The confusion in that deal is that Goldkey’s license allows a foreign entity, like MTN to only own 70% and not 100%, so it was still not clear how a complete buyout would look like in the face of the licensing requirement.
Busy Ghana is an authorised (not licensed) 4G player but they were not invited to the meeting because industry players have always raised an issue about a fundamental defect in their status.
Busy Ghana neither paid the required $6million like the BWAs did, nor did they pay $67.5million like MTN did for a proper license, but have been authorised to operate 4G.
The meeting also discussed Busy Ghana’s status with some participants suggesting that Busy Ghana should be made to pay same annual fees as the BWAs in order to continue operating as a 4G player.
There were discussions about a 4G partnership proposal between Vodafone and Surfline and a 4G wholesale deal between Tigo and Comsys, but those were stalled because the NCA’s position was that currently there are no policies and regulatory framework for such partnership and wholesale deals.
Vodafone and Surfline are seeking to partner, with Vodafone providing the platform to expand 4G coverage, while Surfline provides capacity for Vodafone to improve service in areas with high density, but the NCA stopped it for lack of regulations.
Tigo also made enquiries about wholesaling for Comsys in the 4G space but that was also stopped for similar reasons.
But the BWAs are most disappointed because they were happy about the prospect of starting voice services soon to at least shore up their revenue and stake their claim as leaders in the data space, but the move by the transition team has scuttled their plans.
The CEO of one of the BWAs is hopeful that this breaks on the NCA from implementing the new BWA policies would be short lived because the BWAs expect the incoming administration to see the wisdom in giving them some relief to grow and make the expected impact.
They maintain that, but for the 800MHz spectrum sold to MTN, the BWAs would have, in a few years, risen fast to the top of the data market and helped to improve the lives of Ghanaians in a significant way.

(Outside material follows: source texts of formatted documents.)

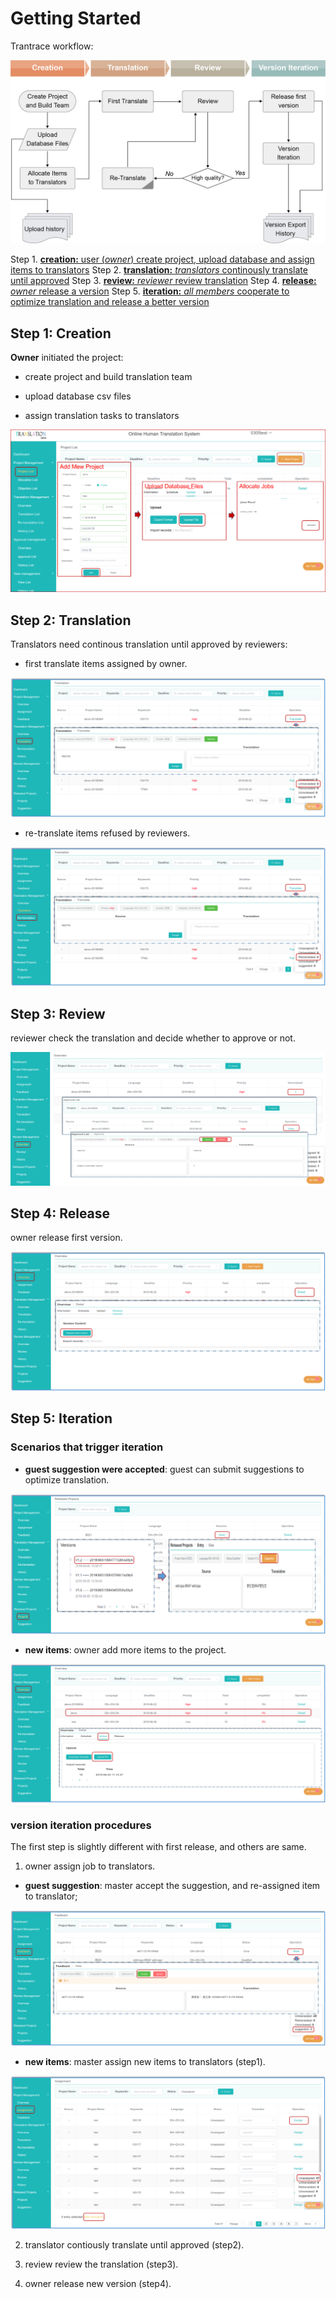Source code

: # Getting Started

Trantrace workflow: 
 
![](/assets/Trantrace_workflow.jpg)

Step 1. [**creation:** user (_owner_) create project, upload database and assign items to translators](#create)
Step 2. [**translation:** _translators_ continously translate until approved](#translate)
Step 3. [**review:** _reviewer_ review translation](#review)
Step 4. [**release:** _owner_ release a version](#release)
Step 5. [**iteration:** _all members_ cooperate to optimize translation and release a better version](#iterative)
 

## Step 1: Creation 

<span id='create'></span>

**Owner** initiated the project:

- create project and build translation team

- upload database csv files

- assign translation tasks to translators


![](/assets/step1_creation.png)


## Step 2: Translation

<span id='translate'></span>

Translators need continous translation until approved by reviewers:

- first translate items assigned by owner.

![](/assets/translation_management.translation.png)

- re-translate items refused by reviewers.

![](/assets/translation_management.retranslation.png)


## Step 3: Review

<span id='review'></span>

reviewer check the translation and decide whether to approve or not.

![](/assets/step3_review.png)

## Step 4: Release

<span id='release'></span>

owner release first version.

![](/assets/step4_release.png)

## Step 5: Iteration

<span id='iteration'></span>

### Scenarios that trigger iteration

- **guest suggestion were accepted**: guest can submit suggestions to optimize translation.

![](/assets/suggestion.png)

- **new items**: owner add more items to the project.

![](/assets/step5_upload.png)


### version iteration procedures

The first step is slightly different with first release, and others are same.

1. owner assign job to translators.
  
  - **guest suggestion**: master accept the suggestion, and re-assigned item to translator;
  
![](/assets/project_management.feedback.png)
  
  - **new items**: master assign new items to translators (step1).
  
  ![](/assets/project_management.assignment.png)

2. translator contiously translate until approved (step2).

3. review review the translation (step3).

4. owner release new version (step4).











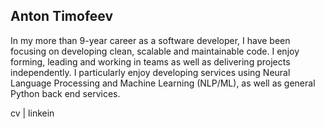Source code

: ## Anton Timofeev

In my more than 9-year career as a software developer, I have been focusing on developing clean, scalable and maintainable code. I enjoy forming, leading and working in teams as well as delivering projects independently. I particularly enjoy developing services using Neural Language Processing and Machine Learning (NLP/ML), as well as general Python back end services.

cv | linkein
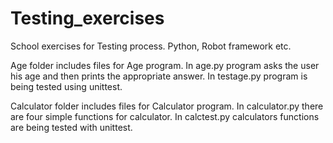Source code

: # Testing_exercises
School exercises for Testing process. Python, Robot framework etc.

Age folder includes files for Age program. 
In age.py program asks the user his age and then prints the appropriate answer. 
In testage.py program is being tested using unittest.

Calculator folder includes files for Calculator program.
In calculator.py there are four simple functions for calculator.
In calctest.py calculators functions are being tested with unittest.


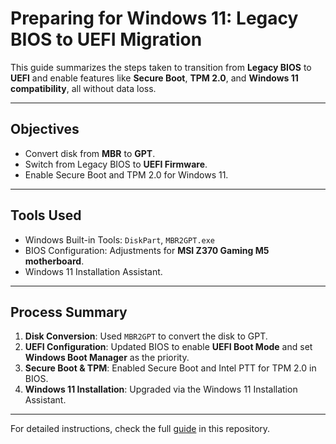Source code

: # Preparing for Windows 11: Legacy BIOS to UEFI Migration

This guide summarizes the steps taken to transition from **Legacy BIOS** to **UEFI** and enable features like **Secure Boot**, **TPM 2.0**, and **Windows 11 compatibility**, all without data loss.

---

## Objectives
- Convert disk from **MBR** to **GPT**.
- Switch from Legacy BIOS to **UEFI Firmware**.
- Enable Secure Boot and TPM 2.0 for Windows 11.

---

## Tools Used
- Windows Built-in Tools: `DiskPart`, `MBR2GPT.exe`
- BIOS Configuration: Adjustments for **MSI Z370 Gaming M5 motherboard**.
- Windows 11 Installation Assistant.

---

## Process Summary
1. **Disk Conversion**: Used `MBR2GPT` to convert the disk to GPT.
2. **UEFI Configuration**: Updated BIOS to enable **UEFI Boot Mode** and set **Windows Boot Manager** as the priority.
3. **Secure Boot & TPM**: Enabled Secure Boot and Intel PTT for TPM 2.0 in BIOS.
4. **Windows 11 Installation**: Upgraded via the Windows 11 Installation Assistant.

---

For detailed instructions, check the full [guide](https://github.com/jalinmayberry/Win10_to_Win11/blob/main/PROCEDURE.md) in this repository.
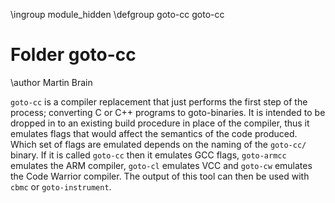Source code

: \ingroup module_hidden
\defgroup goto-cc goto-cc

# Folder goto-cc

\author Martin Brain

`goto-cc` is a compiler replacement that just performs the first step of
the process; converting C or C++ programs to goto-binaries. It is
intended to be dropped in to an existing build procedure in place of the
compiler, thus it emulates flags that would affect the semantics of the
code produced. Which set of flags are emulated depends on the naming of
the `goto-cc/` binary. If it is called `goto-cc` then it emulates GCC
flags, `goto-armcc` emulates the ARM compiler, `goto-cl` emulates VCC
and `goto-cw` emulates the Code Warrior compiler. The output of this
tool can then be used with `cbmc` or `goto-instrument`.
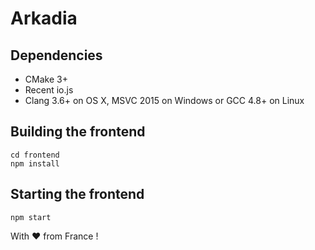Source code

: # Arkadia

## Dependencies

- CMake 3+
- Recent io.js
- Clang 3.6+ on OS X, MSVC 2015 on Windows or GCC 4.8+ on Linux

## Building the frontend

    cd frontend
    npm install

## Starting the frontend

    npm start


With ❤ from France !
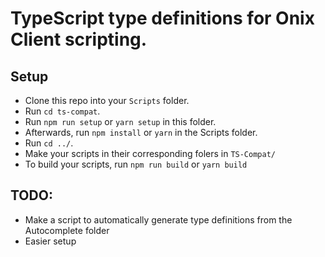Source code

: # TypeScript type definitions for Onix Client scripting.

## Setup
- Clone this repo into your `Scripts` folder.
- Run `cd ts-compat`.
- Run `npm run setup` or `yarn setup` in this folder.
- Afterwards, run `npm install` or `yarn` in the Scripts folder.
- Run `cd ../`.
- Make your scripts in their corresponding folers in `TS-Compat/`
- To build your scripts, run `npm run build` or `yarn build`

## TODO:
- Make a script to automatically generate type definitions from the Autocomplete folder
- Easier setup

Indeed, the last NCA report on data traffic within the entire telecom industry indicated that Surfline, for instance, is moving more data than Glo and Tigo combined, while Broadband Home is moving more data than Glo.
Meanwhile, some other related issues that the NCA, under the incoming government, would be expected to deal with, would include what to do with the second slot of the 800MHz 4G spectrum that was left after MTN bought one for a whopping $67.5million.

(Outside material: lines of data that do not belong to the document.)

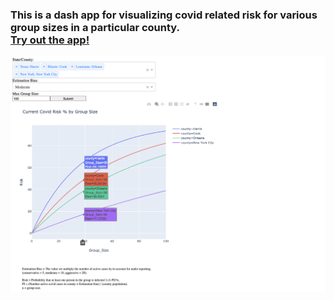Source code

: ### This is a dash app for visualizing covid related risk for various group sizes in a particular county.<br>[Try out the app!](http://cwestnedge.pythonanywhere.com/)
![demo](demo/covid_app_demo.png)
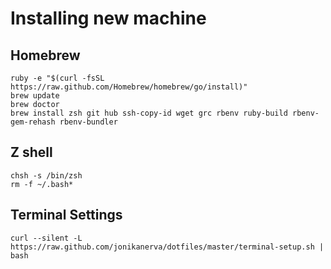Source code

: # Installing new machine

## Homebrew
    ruby -e "$(curl -fsSL https://raw.github.com/Homebrew/homebrew/go/install)"
    brew update
    brew doctor
    brew install zsh git hub ssh-copy-id wget grc rbenv ruby-build rbenv-gem-rehash rbenv-bundler

## Z shell
    chsh -s /bin/zsh
    rm -f ~/.bash*

## Terminal Settings
    curl --silent -L https://raw.github.com/jonikanerva/dotfiles/master/terminal-setup.sh | bash

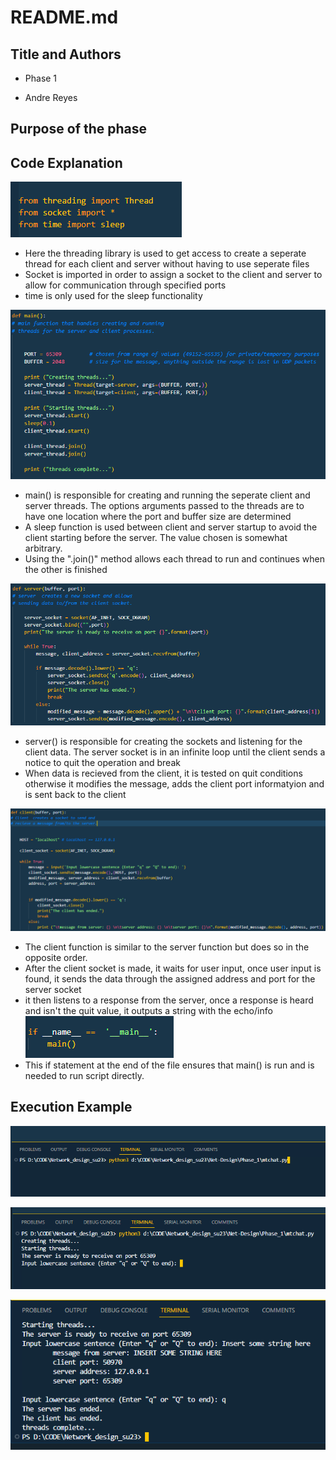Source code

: # README.md

## Title and Authors

* Phase 1

* Andre Reyes

## Purpose of the phase

## Code Explanation
![imports.png](images/imports.png "Imported Libraries")

* Here the threading library is used to get access to create a seperate thread for each client and server without having to use seperate files
* Socket is imported in order to assign a socket to the client and server to allow for communication through specified ports 
* time is only used for the sleep functionality

![main.png](images/main.png "Main Function")
* main() is responsible for creating and running the seperate client and server threads. The options arguments passed to the threads are to have one location where the port and buffer size are determined
* A sleep function is used between client and server startup to avoid the client starting before the server. The value chosen is somewhat arbitrary.
* Using the ".join()" method allows each thread to run and continues when the other is finished

![server.png](images/server.png "Server Function")
* server() is responsible for creating the sockets and listening for the client data. The server socket is in an infinite loop until the client sends a notice to quit the operation and break
* When data is recieved from the client, it is tested on quit conditions otherwise it modifies the message, adds the client port informatyion and is sent back to the client 

![client.png](images/client.png "Client Function")
* The client function is similar to the server function but does so in the opposite order.
* After the client socket is made, it waits for user input, once user input is found, it sends the data through the assigned address and port for the server socket
* it then listens to a response from the server, once a response is heard and isn't the quit value, it outputs a string with the echo/info
![initiateMain.png](images/initiateMain.png "Initiate main")
* This if statement at the end of the file ensures that main() is run and is needed to run script directly.

## Execution Example
![command.png](images/command.png "Run command")


![result1.png](images/result1.png "Result after command")


![result2.png](images/result2.png "Result after user input")



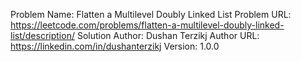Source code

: Problem Name: Flatten a Multilevel Doubly Linked List
Problem URL: https://leetcode.com/problems/flatten-a-multilevel-doubly-linked-list/description/ 
Solution Author: Dushan Terzikj
Author URL: https://linkedin.com/in/dushanterzikj
Version: 1.0.0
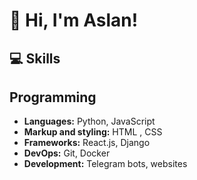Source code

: # 👋 Hi, I'm Aslan!

## 💻 Skills

## Programming
- **Languages:** Python, JavaScript
- **Markup and styling:** HTML , CSS
- **Frameworks:** React.js, Django
- **DevOps:** Git, Docker
- **Development:** Telegram bots, websites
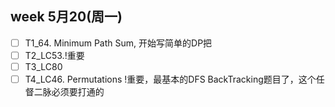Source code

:## week 5月20(周一)
- [ ] T1_64. Minimum Path Sum, 开始写简单的DP把
- [ ] T2_LC53.!重要
- [ ] T3_LC80
- [ ] T4_LC46. Permutations !重要，最基本的DFS BackTracking题目了，这个任督二脉必须要打通的
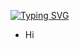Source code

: [![Typing SVG](https://readme-typing-svg.demolab.com?font=Fira+Code&pause=1000&width=435&lines=t%C3%B4i+ch%E1%BB%89+l%C3%A0+1+coder+l%E1%BB%8F)](https://git.io/typing-svg)

- Hi
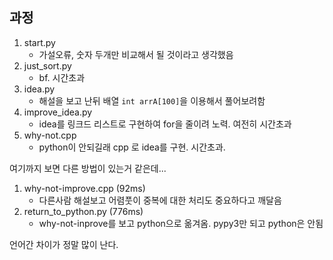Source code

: ## 과정

1. start.py
    - 가설오류, 숫자 두개만 비교해서 될 것이라고 생각했음
1. just_sort.py
    - bf. 시간초과
1. idea.py
    - 해설을 보고 난뒤 배열 `int arrA[100]`을 이용해서 풀어보려함
1. improve_idea.py
    - idea를 링크드 리스트로 구현하여 for을 줄이려 노력. 여전히 시간초과
1. why-not.cpp
    - python이 안되길래 cpp 로 idea를 구현. 시간초과.

여기까지 보면 다른 방법이 있는거 같은데...

1. why-not-improve.cpp (92ms)
    - 다른사람 해설보고 어렴풋이 중복에 대한 처리도 중요하다고 깨달음
1. return_to_python.py (776ms)
    - why-not-inprove를 보고 python으로 옮겨옴. pypy3만 되고 python은 안됨

언어간 차이가 정말 많이 난다.
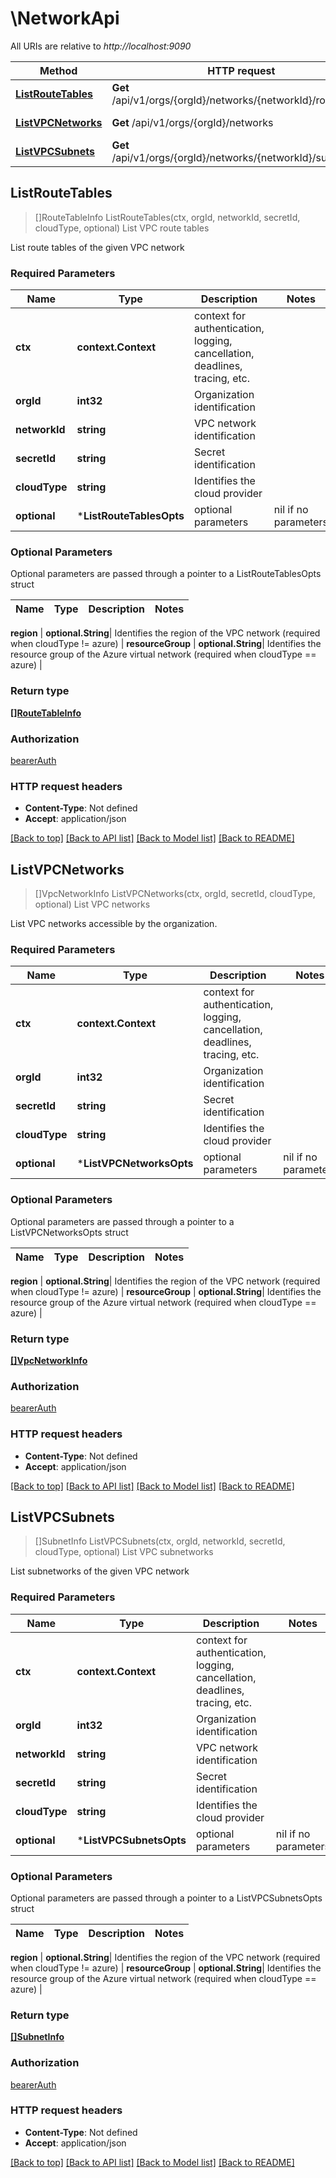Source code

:# \NetworkApi

All URIs are relative to *http://localhost:9090*

Method | HTTP request | Description
------------- | ------------- | -------------
[**ListRouteTables**](NetworkApi.md#ListRouteTables) | **Get** /api/v1/orgs/{orgId}/networks/{networkId}/routeTables | List VPC route tables
[**ListVPCNetworks**](NetworkApi.md#ListVPCNetworks) | **Get** /api/v1/orgs/{orgId}/networks | List VPC networks
[**ListVPCSubnets**](NetworkApi.md#ListVPCSubnets) | **Get** /api/v1/orgs/{orgId}/networks/{networkId}/subnets | List VPC subnetworks



## ListRouteTables

> []RouteTableInfo ListRouteTables(ctx, orgId, networkId, secretId, cloudType, optional)
List VPC route tables

List route tables of the given VPC network

### Required Parameters


Name | Type | Description  | Notes
------------- | ------------- | ------------- | -------------
**ctx** | **context.Context** | context for authentication, logging, cancellation, deadlines, tracing, etc.
**orgId** | **int32**| Organization identification | 
**networkId** | **string**| VPC network identification | 
**secretId** | **string**| Secret identification | 
**cloudType** | **string**| Identifies the cloud provider | 
 **optional** | ***ListRouteTablesOpts** | optional parameters | nil if no parameters

### Optional Parameters

Optional parameters are passed through a pointer to a ListRouteTablesOpts struct


Name | Type | Description  | Notes
------------- | ------------- | ------------- | -------------




 **region** | **optional.String**| Identifies the region of the VPC network (required when cloudType !&#x3D; azure) | 
 **resourceGroup** | **optional.String**| Identifies the resource group of the Azure virtual network (required when cloudType &#x3D;&#x3D; azure) | 

### Return type

[**[]RouteTableInfo**](RouteTableInfo.md)

### Authorization

[bearerAuth](../README.md#bearerAuth)

### HTTP request headers

- **Content-Type**: Not defined
- **Accept**: application/json

[[Back to top]](#) [[Back to API list]](../README.md#documentation-for-api-endpoints)
[[Back to Model list]](../README.md#documentation-for-models)
[[Back to README]](../README.md)


## ListVPCNetworks

> []VpcNetworkInfo ListVPCNetworks(ctx, orgId, secretId, cloudType, optional)
List VPC networks

List VPC networks accessible by the organization.

### Required Parameters


Name | Type | Description  | Notes
------------- | ------------- | ------------- | -------------
**ctx** | **context.Context** | context for authentication, logging, cancellation, deadlines, tracing, etc.
**orgId** | **int32**| Organization identification | 
**secretId** | **string**| Secret identification | 
**cloudType** | **string**| Identifies the cloud provider | 
 **optional** | ***ListVPCNetworksOpts** | optional parameters | nil if no parameters

### Optional Parameters

Optional parameters are passed through a pointer to a ListVPCNetworksOpts struct


Name | Type | Description  | Notes
------------- | ------------- | ------------- | -------------



 **region** | **optional.String**| Identifies the region of the VPC network (required when cloudType !&#x3D; azure) | 
 **resourceGroup** | **optional.String**| Identifies the resource group of the Azure virtual network (required when cloudType &#x3D;&#x3D; azure) | 

### Return type

[**[]VpcNetworkInfo**](VPCNetworkInfo.md)

### Authorization

[bearerAuth](../README.md#bearerAuth)

### HTTP request headers

- **Content-Type**: Not defined
- **Accept**: application/json

[[Back to top]](#) [[Back to API list]](../README.md#documentation-for-api-endpoints)
[[Back to Model list]](../README.md#documentation-for-models)
[[Back to README]](../README.md)


## ListVPCSubnets

> []SubnetInfo ListVPCSubnets(ctx, orgId, networkId, secretId, cloudType, optional)
List VPC subnetworks

List subnetworks of the given VPC network

### Required Parameters


Name | Type | Description  | Notes
------------- | ------------- | ------------- | -------------
**ctx** | **context.Context** | context for authentication, logging, cancellation, deadlines, tracing, etc.
**orgId** | **int32**| Organization identification | 
**networkId** | **string**| VPC network identification | 
**secretId** | **string**| Secret identification | 
**cloudType** | **string**| Identifies the cloud provider | 
 **optional** | ***ListVPCSubnetsOpts** | optional parameters | nil if no parameters

### Optional Parameters

Optional parameters are passed through a pointer to a ListVPCSubnetsOpts struct


Name | Type | Description  | Notes
------------- | ------------- | ------------- | -------------




 **region** | **optional.String**| Identifies the region of the VPC network (required when cloudType !&#x3D; azure) | 
 **resourceGroup** | **optional.String**| Identifies the resource group of the Azure virtual network (required when cloudType &#x3D;&#x3D; azure) | 

### Return type

[**[]SubnetInfo**](SubnetInfo.md)

### Authorization

[bearerAuth](../README.md#bearerAuth)

### HTTP request headers

- **Content-Type**: Not defined
- **Accept**: application/json

[[Back to top]](#) [[Back to API list]](../README.md#documentation-for-api-endpoints)
[[Back to Model list]](../README.md#documentation-for-models)
[[Back to README]](../README.md)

The issue of Expresso has also become an albatross on the industry because till date it is still not clear if the Sudanese owners, Sudatel have sold all the shares in the company or it is still the case that some secret buyer has paid only $5million into an escrow account for 18% of the company.
The company is dying gradually and workers have not been paid salaries for months now, according to reports.

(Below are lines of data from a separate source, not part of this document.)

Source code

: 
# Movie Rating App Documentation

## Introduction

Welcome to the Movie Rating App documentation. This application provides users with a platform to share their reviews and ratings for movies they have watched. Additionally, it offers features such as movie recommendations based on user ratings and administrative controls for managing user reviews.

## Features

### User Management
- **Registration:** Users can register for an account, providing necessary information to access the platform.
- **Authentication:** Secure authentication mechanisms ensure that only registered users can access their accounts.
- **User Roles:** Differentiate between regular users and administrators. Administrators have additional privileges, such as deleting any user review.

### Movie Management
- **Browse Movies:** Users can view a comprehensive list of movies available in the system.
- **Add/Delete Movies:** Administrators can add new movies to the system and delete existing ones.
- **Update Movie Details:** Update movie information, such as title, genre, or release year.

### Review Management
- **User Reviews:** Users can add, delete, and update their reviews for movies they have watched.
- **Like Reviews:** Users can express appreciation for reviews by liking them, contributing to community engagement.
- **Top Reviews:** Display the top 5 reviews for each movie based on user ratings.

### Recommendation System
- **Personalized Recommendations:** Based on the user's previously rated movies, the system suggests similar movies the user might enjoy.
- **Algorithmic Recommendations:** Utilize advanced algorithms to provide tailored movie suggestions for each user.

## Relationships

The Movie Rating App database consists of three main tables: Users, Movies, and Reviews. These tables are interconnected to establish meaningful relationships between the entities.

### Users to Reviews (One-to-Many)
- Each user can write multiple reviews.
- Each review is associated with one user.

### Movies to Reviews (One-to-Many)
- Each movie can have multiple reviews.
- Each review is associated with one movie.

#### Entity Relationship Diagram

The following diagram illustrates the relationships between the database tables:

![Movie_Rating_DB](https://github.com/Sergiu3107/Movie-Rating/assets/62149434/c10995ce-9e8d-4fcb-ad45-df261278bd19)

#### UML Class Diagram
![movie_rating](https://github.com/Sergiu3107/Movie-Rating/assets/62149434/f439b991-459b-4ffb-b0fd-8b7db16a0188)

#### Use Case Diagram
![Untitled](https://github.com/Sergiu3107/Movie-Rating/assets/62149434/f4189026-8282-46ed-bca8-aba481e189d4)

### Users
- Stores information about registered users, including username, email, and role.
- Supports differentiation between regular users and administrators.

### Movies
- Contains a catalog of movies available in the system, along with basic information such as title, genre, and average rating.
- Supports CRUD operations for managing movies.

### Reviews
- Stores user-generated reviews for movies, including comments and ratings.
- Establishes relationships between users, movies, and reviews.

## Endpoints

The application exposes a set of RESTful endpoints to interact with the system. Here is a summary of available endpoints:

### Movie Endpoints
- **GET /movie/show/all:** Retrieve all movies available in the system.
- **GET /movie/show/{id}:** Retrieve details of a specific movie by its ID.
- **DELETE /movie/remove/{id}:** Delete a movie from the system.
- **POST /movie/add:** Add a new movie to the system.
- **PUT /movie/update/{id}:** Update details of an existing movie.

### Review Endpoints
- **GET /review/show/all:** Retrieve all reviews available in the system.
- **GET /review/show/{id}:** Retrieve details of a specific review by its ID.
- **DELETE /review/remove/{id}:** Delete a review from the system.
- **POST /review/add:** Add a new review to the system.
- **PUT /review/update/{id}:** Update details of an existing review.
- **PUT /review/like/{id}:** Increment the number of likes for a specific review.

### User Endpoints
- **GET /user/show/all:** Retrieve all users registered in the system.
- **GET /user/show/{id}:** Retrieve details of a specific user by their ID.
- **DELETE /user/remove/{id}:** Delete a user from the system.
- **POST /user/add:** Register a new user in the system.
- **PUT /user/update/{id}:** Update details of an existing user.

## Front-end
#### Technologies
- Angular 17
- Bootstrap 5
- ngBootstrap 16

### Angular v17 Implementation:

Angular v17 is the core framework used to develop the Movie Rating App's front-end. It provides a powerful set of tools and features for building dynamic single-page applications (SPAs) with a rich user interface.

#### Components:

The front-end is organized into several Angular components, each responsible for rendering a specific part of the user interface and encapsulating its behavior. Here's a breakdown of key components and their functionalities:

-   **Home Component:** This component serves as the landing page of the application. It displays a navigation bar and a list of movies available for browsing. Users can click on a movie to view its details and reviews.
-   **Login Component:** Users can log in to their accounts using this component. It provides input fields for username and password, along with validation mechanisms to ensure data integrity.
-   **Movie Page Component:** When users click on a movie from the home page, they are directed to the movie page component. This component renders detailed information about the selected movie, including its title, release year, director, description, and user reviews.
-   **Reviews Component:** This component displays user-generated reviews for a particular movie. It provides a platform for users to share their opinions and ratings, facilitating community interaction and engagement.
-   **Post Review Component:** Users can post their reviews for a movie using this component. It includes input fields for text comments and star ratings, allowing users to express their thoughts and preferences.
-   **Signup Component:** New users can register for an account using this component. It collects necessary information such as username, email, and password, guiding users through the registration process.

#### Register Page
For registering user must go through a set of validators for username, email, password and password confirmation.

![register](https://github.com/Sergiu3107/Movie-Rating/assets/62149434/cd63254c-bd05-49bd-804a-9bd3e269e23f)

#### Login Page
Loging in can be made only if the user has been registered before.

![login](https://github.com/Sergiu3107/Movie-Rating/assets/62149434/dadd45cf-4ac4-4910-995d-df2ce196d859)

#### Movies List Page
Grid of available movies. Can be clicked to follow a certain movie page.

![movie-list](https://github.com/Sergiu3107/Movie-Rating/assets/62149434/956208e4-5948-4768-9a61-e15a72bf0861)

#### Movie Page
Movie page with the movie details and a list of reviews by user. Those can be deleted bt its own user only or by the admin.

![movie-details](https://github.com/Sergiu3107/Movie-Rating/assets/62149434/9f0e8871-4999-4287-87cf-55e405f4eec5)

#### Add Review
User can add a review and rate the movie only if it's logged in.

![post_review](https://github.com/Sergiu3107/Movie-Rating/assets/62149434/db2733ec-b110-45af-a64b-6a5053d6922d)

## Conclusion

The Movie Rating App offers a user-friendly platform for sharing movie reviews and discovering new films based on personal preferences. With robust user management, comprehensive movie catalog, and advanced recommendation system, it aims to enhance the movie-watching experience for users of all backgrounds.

The regulator would be expected to act more decisively in the interest of the country.
Glo has also been falling headlong for more than a year now and it lost coverage in several communities across the country after boasting of over 90% coverage at its launch. The regulator may have to look at what is going on there and ensure Ghana got value for money on the national resource given to Glo.
The next four years also promises to produce some mergers, acquisitions and partnership within the telecom industry. Already, there have been rumours French telecom giant Orange is coming in to acquire two telcos in Ghana and merge them under the Orange brand.
The NCA must, therefore, be quick with the regulatory frameworks regarding the partnership, mergers and acquisitions within the industry.
It would also be interesting to see what the NCA, under the new administration, would do with the Interconnect Clearinghouse (ICH), as some NPP MPs were in vehement opposition to the ICH while they were in opposition.
In all these, care must be taken not to do anything to incur a judgment debt for the state unnecessarily.